Data items:
* * * * * * *

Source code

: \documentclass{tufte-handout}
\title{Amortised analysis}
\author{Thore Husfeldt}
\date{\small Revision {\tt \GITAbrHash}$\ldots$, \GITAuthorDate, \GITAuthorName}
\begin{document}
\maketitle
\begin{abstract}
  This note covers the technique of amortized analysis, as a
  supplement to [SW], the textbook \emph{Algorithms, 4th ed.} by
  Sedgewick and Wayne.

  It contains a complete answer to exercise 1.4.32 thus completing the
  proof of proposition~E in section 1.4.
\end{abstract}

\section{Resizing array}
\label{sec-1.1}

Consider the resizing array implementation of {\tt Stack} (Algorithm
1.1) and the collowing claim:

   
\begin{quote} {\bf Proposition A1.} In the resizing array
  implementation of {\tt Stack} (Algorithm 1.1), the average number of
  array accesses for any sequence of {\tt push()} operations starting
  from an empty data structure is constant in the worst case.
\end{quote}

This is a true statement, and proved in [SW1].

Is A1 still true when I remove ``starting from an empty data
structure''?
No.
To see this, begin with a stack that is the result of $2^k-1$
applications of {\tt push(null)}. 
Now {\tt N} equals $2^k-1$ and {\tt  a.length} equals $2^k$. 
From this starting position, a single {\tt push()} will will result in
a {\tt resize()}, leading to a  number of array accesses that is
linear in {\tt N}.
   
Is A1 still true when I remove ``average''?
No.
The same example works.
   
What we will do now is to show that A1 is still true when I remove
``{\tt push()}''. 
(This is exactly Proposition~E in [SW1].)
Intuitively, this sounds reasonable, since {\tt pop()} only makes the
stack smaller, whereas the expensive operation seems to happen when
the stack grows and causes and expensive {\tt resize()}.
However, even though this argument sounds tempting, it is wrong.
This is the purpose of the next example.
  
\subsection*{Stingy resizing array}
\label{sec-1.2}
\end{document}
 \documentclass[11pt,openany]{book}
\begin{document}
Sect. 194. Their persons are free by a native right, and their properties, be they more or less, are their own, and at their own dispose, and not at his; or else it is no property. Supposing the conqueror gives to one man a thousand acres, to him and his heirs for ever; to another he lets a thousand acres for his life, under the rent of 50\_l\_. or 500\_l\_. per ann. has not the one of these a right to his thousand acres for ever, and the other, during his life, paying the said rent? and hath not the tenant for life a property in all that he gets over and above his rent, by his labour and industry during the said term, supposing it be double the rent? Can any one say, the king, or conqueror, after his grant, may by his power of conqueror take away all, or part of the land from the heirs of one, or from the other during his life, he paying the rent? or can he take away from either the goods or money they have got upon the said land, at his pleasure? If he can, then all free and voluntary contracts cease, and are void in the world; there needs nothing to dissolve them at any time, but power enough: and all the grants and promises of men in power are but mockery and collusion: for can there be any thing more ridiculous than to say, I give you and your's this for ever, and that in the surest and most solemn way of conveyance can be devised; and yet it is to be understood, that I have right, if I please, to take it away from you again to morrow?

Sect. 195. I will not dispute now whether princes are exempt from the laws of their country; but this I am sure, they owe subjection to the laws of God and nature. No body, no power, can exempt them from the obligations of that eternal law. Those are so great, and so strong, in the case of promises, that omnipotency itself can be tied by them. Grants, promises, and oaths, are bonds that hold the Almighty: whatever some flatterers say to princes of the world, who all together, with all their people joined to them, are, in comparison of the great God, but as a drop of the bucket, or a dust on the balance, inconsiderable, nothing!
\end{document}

* * * * * * *

== Task objective ==
The answer is a bare number: how many lines of the records contain the string "with"?

== The completed task ==
2